03 July 2017
As a company director, you’ve taken on the risks of setting up and running a limited company, plus the hard work of ensuring the business turns a profit. But how do you make sure you get paid in the most efficient way once the profits do start rolling in?
Putting you and your fellow directors on the payroll with a full salary isn’t very tax efficient, and will also eat into your cash reserves. Paying year-end dividends, taking a loan from the company, sorting out pensions payments and other benefits and payouts all have to be taken in consideration – and that can begin to get complicated.
So here’s our guide to the simplest, and most beneficial, ways of paying yourself as a director.
One option is pay yourself a ‘living wage’ each month from your company’s normal payroll run. This gives you a regular income from the business, and should be based around a budgeted amount that covers your average monthly outgoings.
A downside of this approach is that you’ll be paying PAYE income tax and National Insurance Contributions (NIC) on this monthly salary. Depending on the amount paid, you could end up paying as much as 45% (the top rate of income tax) on this living wage – making it a far from tax-efficient way of paying yourself.
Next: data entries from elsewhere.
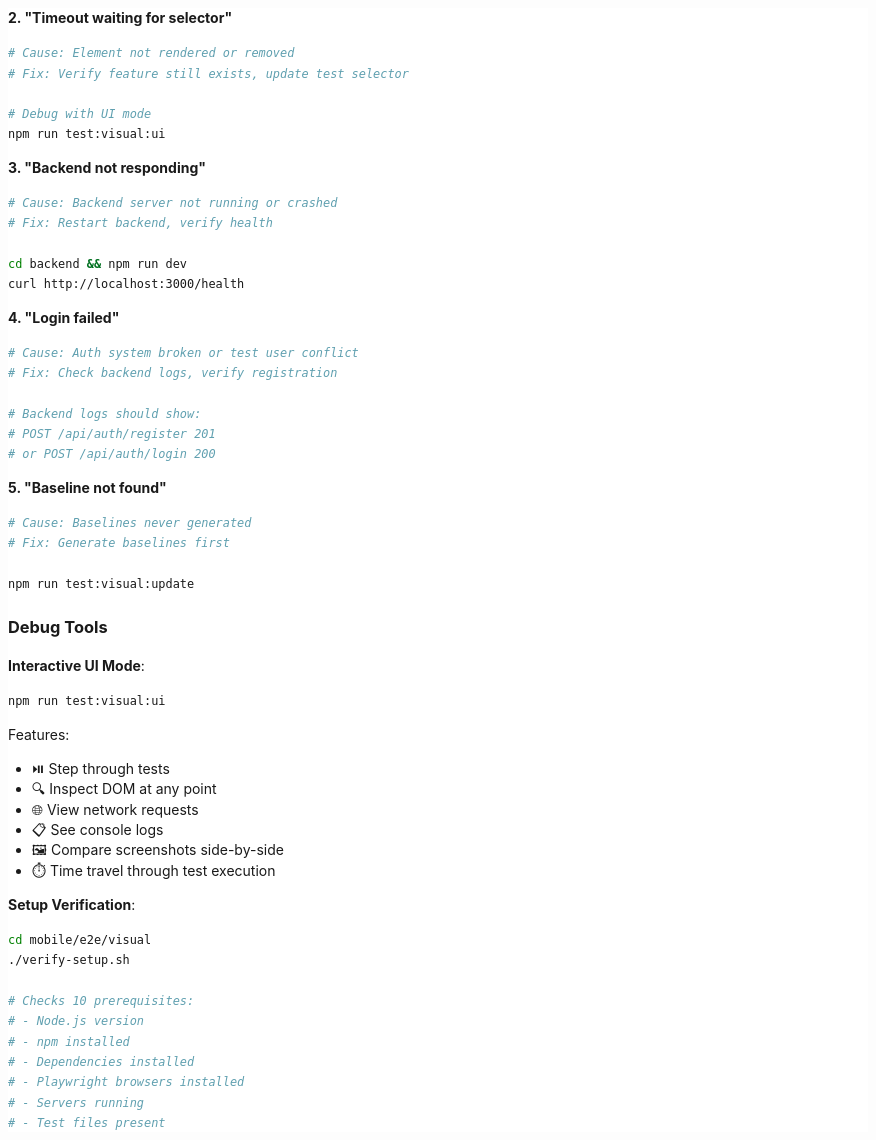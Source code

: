 **2. "Timeout waiting for selector"**
```bash
# Cause: Element not rendered or removed
# Fix: Verify feature still exists, update test selector

# Debug with UI mode
npm run test:visual:ui
```

**3. "Backend not responding"**
```bash
# Cause: Backend server not running or crashed
# Fix: Restart backend, verify health

cd backend && npm run dev
curl http://localhost:3000/health
```

**4. "Login failed"**
```bash
# Cause: Auth system broken or test user conflict
# Fix: Check backend logs, verify registration

# Backend logs should show:
# POST /api/auth/register 201
# or POST /api/auth/login 200
```

**5. "Baseline not found"**
```bash
# Cause: Baselines never generated
# Fix: Generate baselines first

npm run test:visual:update
```

### Debug Tools

**Interactive UI Mode**:
```bash
npm run test:visual:ui
```

Features:
- ⏯️ Step through tests
- 🔍 Inspect DOM at any point
- 🌐 View network requests
- 📋 See console logs
- 🖼️ Compare screenshots side-by-side
- ⏱️ Time travel through test execution

**Setup Verification**:
```bash
cd mobile/e2e/visual
./verify-setup.sh

# Checks 10 prerequisites:
# - Node.js version
# - npm installed
# - Dependencies installed
# - Playwright browsers installed
# - Servers running
# - Test files present
```
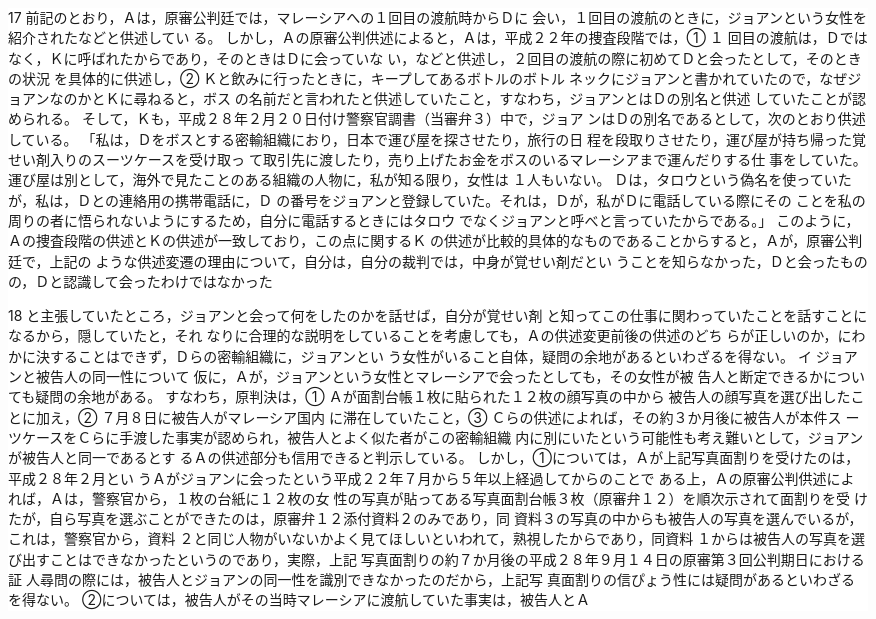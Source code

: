  17 
前記のとおり，Ａは，原審公判廷では，マレーシアへの１回目の渡航時からＤに
会い，１回目の渡航のときに，ジョアンという女性を紹介されたなどと供述してい
る。 
しかし，Ａの原審公判供述によると，Ａは，平成２２年の捜査段階では，① １
回目の渡航は，Ｄではなく，Ｋに呼ばれたからであり，そのときはＤに会っていな
い，などと供述し，２回目の渡航の際に初めてＤと会ったとして，そのときの状況
を具体的に供述し，② Ｋと飲みに行ったときに，キープしてあるボトルのボトル
ネックにジョアンと書かれていたので，なぜジョアンなのかとＫに尋ねると，ボス
の名前だと言われたと供述していたこと，すなわち，ジョアンとはＤの別名と供述
していたことが認められる。 
そして，Ｋも，平成２８年２月２０日付け警察官調書（当審弁３）中で，ジョア
ンはＤの別名であるとして，次のとおり供述している。 
「私は，Ｄをボスとする密輸組織におり，日本で運び屋を探させたり，旅行の日
程を段取りさせたり，運び屋が持ち帰った覚せい剤入りのスーツケースを受け取っ
て取引先に渡したり，売り上げたお金をボスのいるマレーシアまで運んだりする仕
事をしていた。 
運び屋は別として，海外で見たことのある組織の人物に，私が知る限り，女性は
１人もいない。 
Ｄは，タロウという偽名を使っていたが，私は，Ｄとの連絡用の携帯電話に，Ｄ
の番号をジョアンと登録していた。それは，Ｄが，私がＤに電話している際にその
ことを私の周りの者に悟られないようにするため，自分に電話するときにはタロウ
でなくジョアンと呼べと言っていたからである。」 
このように，Ａの捜査段階の供述とＫの供述が一致しており，この点に関するＫ
の供述が比較的具体的なものであることからすると，Ａが，原審公判廷で，上記の
ような供述変遷の理由について，自分は，自分の裁判では，中身が覚せい剤だとい
うことを知らなかった，Ｄと会ったものの，Ｄと認識して会ったわけではなかった
 
 18 
と主張していたところ，ジョアンと会って何をしたのかを話せば，自分が覚せい剤
と知ってこの仕事に関わっていたことを話すことになるから，隠していたと，それ
なりに合理的な説明をしていることを考慮しても，Ａの供述変更前後の供述のどち
らが正しいのか，にわかに決することはできず，Ｄらの密輸組織に，ジョアンとい
う女性がいること自体，疑問の余地があるといわざるを得ない。 
イ ジョアンと被告人の同一性について 
仮に，Ａが，ジョアンという女性とマレーシアで会ったとしても，その女性が被
告人と断定できるかについても疑問の余地がある。 
すなわち，原判決は，① Ａが面割台帳１枚に貼られた１２枚の顔写真の中から
被告人の顔写真を選び出したことに加え，② ７月８日に被告人がマレーシア国内
に滞在していたこと，③ Ｃらの供述によれば，その約３か月後に被告人が本件ス
ーツケースをＣらに手渡した事実が認められ，被告人とよく似た者がこの密輸組織
内に別にいたという可能性も考え難いとして，ジョアンが被告人と同一であるとす
るＡの供述部分も信用できると判示している。 
しかし，①については，Ａが上記写真面割りを受けたのは，平成２８年２月とい
うＡがジョアンに会ったという平成２２年７月から５年以上経過してからのことで
ある上，Ａの原審公判供述によれば，Ａは，警察官から，１枚の台紙に１２枚の女
性の写真が貼ってある写真面割台帳３枚（原審弁１２）を順次示されて面割りを受
けたが，自ら写真を選ぶことができたのは，原審弁１２添付資料２のみであり，同
資料３の写真の中からも被告人の写真を選んでいるが，これは，警察官から，資料
２と同じ人物がいないかよく見てほしいといわれて，熟視したからであり，同資料
１からは被告人の写真を選び出すことはできなかったというのであり，実際，上記
写真面割りの約７か月後の平成２８年９月１４日の原審第３回公判期日における証
人尋問の際には，被告人とジョアンの同一性を識別できなかったのだから，上記写
真面割りの信ぴょう性には疑問があるといわざるを得ない。 
②については，被告人がその当時マレーシアに渡航していた事実は，被告人とＡ
 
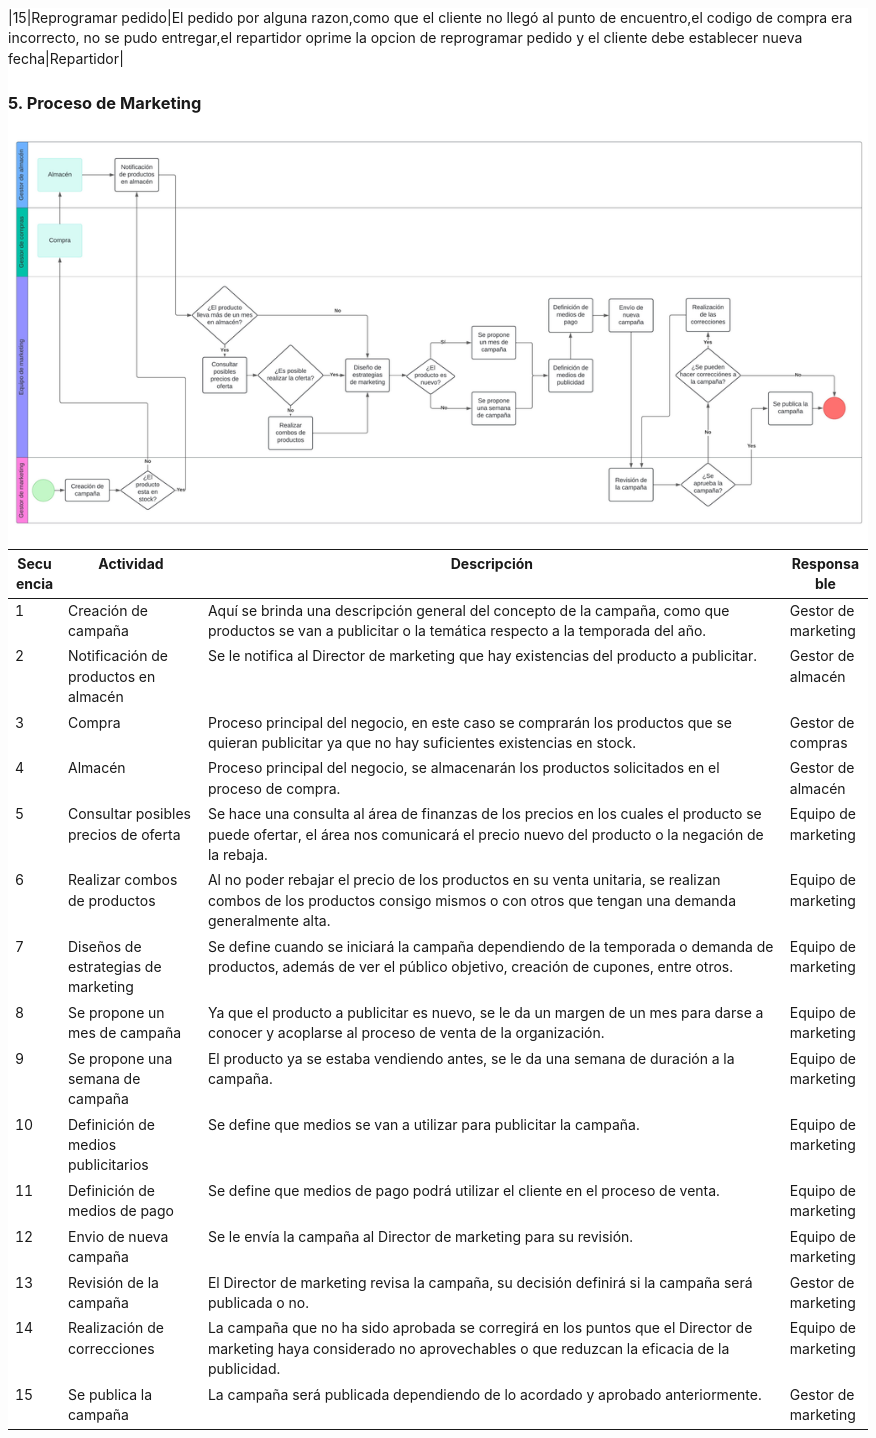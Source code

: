 |15|Reprogramar pedido|El pedido por alguna razon,como que el cliente no llegó al punto de encuentro,el codigo de compra era incorrecto, no se pudo entregar,el repartidor oprime la opcion de reprogramar pedido y el cliente debe establecer nueva fecha|Repartidor|

### 5. Proceso de Marketing

![Proceso de Marketing](../../04.Entregables/Entregable2/ProcesosTOBE/BPMN_MARKETINGTOBE.jpeg)

| Secuencia | Actividad                                | Descripción                            | Responsable      |
|-----------|------------------------------------------|-----------------------------------------------------------------------|------------------|
| 1         | Creación de campaña | Aquí se brinda una descripción general del concepto de la campaña, como que productos se van a publicitar o la temática respecto a la temporada del año.| Gestor de marketing |
| 2         | Notificación de productos en almacén | Se le notifica al Director de marketing que hay existencias del producto a publicitar. | Gestor de almacén |
| 3         | Compra | Proceso principal del negocio, en este caso se comprarán los productos que se quieran publicitar ya que no hay suficientes existencias en stock. | Gestor de compras |
| 4         | Almacén | Proceso principal del negocio, se almacenarán los productos solicitados en el proceso de compra. | Gestor de almacén |
| 5         | Consultar posibles precios de oferta | Se hace una consulta al área de finanzas de los precios en los cuales el producto se puede ofertar, el área nos comunicará el precio nuevo del producto o la negación de la rebaja. | Equipo de marketing |
| 6         | Realizar combos de productos | Al no poder rebajar el precio de los productos en su venta unitaria, se realizan combos de los productos consigo mismos o con otros que tengan una demanda generalmente alta.| Equipo de marketing |
| 7         | Diseños de estrategias de marketing | Se define cuando se iniciará la campaña dependiendo de la temporada o demanda de productos, además de ver el público objetivo, creación de cupones, entre otros. | Equipo de marketing |
| 8         | Se propone un mes de campaña | Ya que el producto a publicitar es nuevo, se le da un margen de un mes para darse a conocer y acoplarse al proceso de venta de la organización. | Equipo de marketing |
| 9         | Se propone una semana de campaña | El producto ya se estaba vendiendo antes, se le da una semana de duración a la campaña. | Equipo de marketing |
| 10         | Definición de medios publicitarios | Se define que medios se van a utilizar para publicitar la campaña. | Equipo de marketing |
| 11        | Definición de medios de pago | Se define que medios de pago podrá utilizar el cliente en el proceso de venta. | Equipo de marketing |
| 12        | Envio de nueva campaña | Se le envía la campaña al Director de marketing para su revisión. | Equipo de marketing |
| 13        | Revisión de la campaña | El Director de marketing revisa la campaña, su decisión definirá si la campaña será publicada o no. | Gestor de marketing |
| 14        | Realización de correcciones | La campaña que no ha sido aprobada se corregirá en los puntos que el Director de marketing haya considerado no aprovechables o que reduzcan la eficacia de la publicidad. | Equipo de marketing |
| 15        | Se publica la campaña | La campaña será publicada dependiendo de lo acordado y aprobado anteriormente. | Gestor de marketing |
One way to combat this inefficiency is to pay yourself an amount that covers the current NI threshold, making what you earn tax free. This threshold currently stands at £8,424 per year, meaning you could earn £702 per month in this way without any PAYE or NIC.
It’s worth noting that you can pay yourself a wage as a director and still qualify in later life for the state pension. Directors will usually do this by keeping their direct wage below £8k per annum – there’s more about the income threshold for director’s here.
Dividends are paid to shareholders when the business makes profit. And because you pay tax on the profit through your corporation tax (currently 20%), they’re usually a more efficient way than PAYE to take money out of the business and put it in your pocket.
The current £2,000 dividend allowance makes dividends a less attractive option for you as a director than in previous tax years. If you’re earning over the new £2k allowance, you could be taxed as much as 38.1% on that income – and this is on top of the 20% you’ve already had taxed on your profits!
You’ll pay tax on dividends you receive over £2,000 at the following new rates:
So, what should you do? There are other options outside of dividend payments, including paying into ISAs or pension schemes, but you’ll need to do some quite complex tax planning to make this work efficiently (come and talk to us if you do find yourself in this boat).
Dividends are only payable out of post-tax profits. So if you’re not yet turning a profit and need to take out funds, you’ll have to do this via a salary not dividends.
The same level of dividend must be taken by all your shareholders of the same share class, unless you’ve made a specific agreement for certain shareholders to waver their dividends. This is something to think about if you have some shareholders who run the company and some who aren’t actively involved. This is particularly relevant if you’re looking to raise venture capital investment.
If your business is carrying out research and development (R&D) qualifying activities then you’re better off paying your directors via a salary than dividends. Only payroll salaries are considered in an R&D claim, not dividends, so paying salaries will increase the scope of your claim.
PAYE and dividends are not the only considerations when looking at your income as a company director. There are plenty of other areas which you’re likely to need some professional advice on, so we’ve highlighted a few of the more common things you’re going to need to take into account when it comes to directors’ income.
It’s a very good idea to take out a pension plan, as this can be a tax efficient way to take money out of the business while also investing in your own long-term financial security.
Making contributions from the company into your personal pension scheme helps to build a nest egg for retirement. But you also have to the option to ‘draw down’ up to 25% of your pension pot tax free once you reach 55 years of age. You may also have to pay income tax on your pensions contributions if the overall size of your pension pot exceeds £40k in the year.
It’s possible that you’ll want to borrow money from the company in the short term in the form of a loan. It’s a fast way to get access to money, but will also mean you have to record details of the money loaned, the payments repaid – and also pay tax on this loan.
You’ll need to set up a director’s loan account, which accounts for the money you’ve taken out and the money you’ve paid back to the business.
Depending on the circumstances of the loan, and whether you’re paying interest on the amount owed, you may also need to pay income tax (at 20%) on these repayments and fill out form CT61 with HMRC. There’s more info on the HMRC site here.
Benefits you claim from the company will need to be accounted for and may affect your tax code and the amount of income tax you pay.
For example, if you have a company car, this is classed as a benefit. This means the company will have to pay NICs at 13.8% and you’ll need to declare the benefit on a P11D form and pay NICs on this benefit too.
It makes a lot more sense to own your car yourself and then charge your business miles at 45p per mile – you can claim this up to 10,000 annual mileage, and then at 25p per mile thereafter. The Tripcatcher app makes recording your mileage really easy and uploads your journeys seamlessly into your accounts (making your tax return much easier to complete).
Other considerations to think about could include:
Director’s pay can be a complex thing to get your head around. But with the right guidance, planning and forward-thinking, you can very easily set up an effective, tax-efficient way to earn money from your limited company.
As with most things in business, it’s about identifying the challenges, planning ahead and talking to a professional adviser.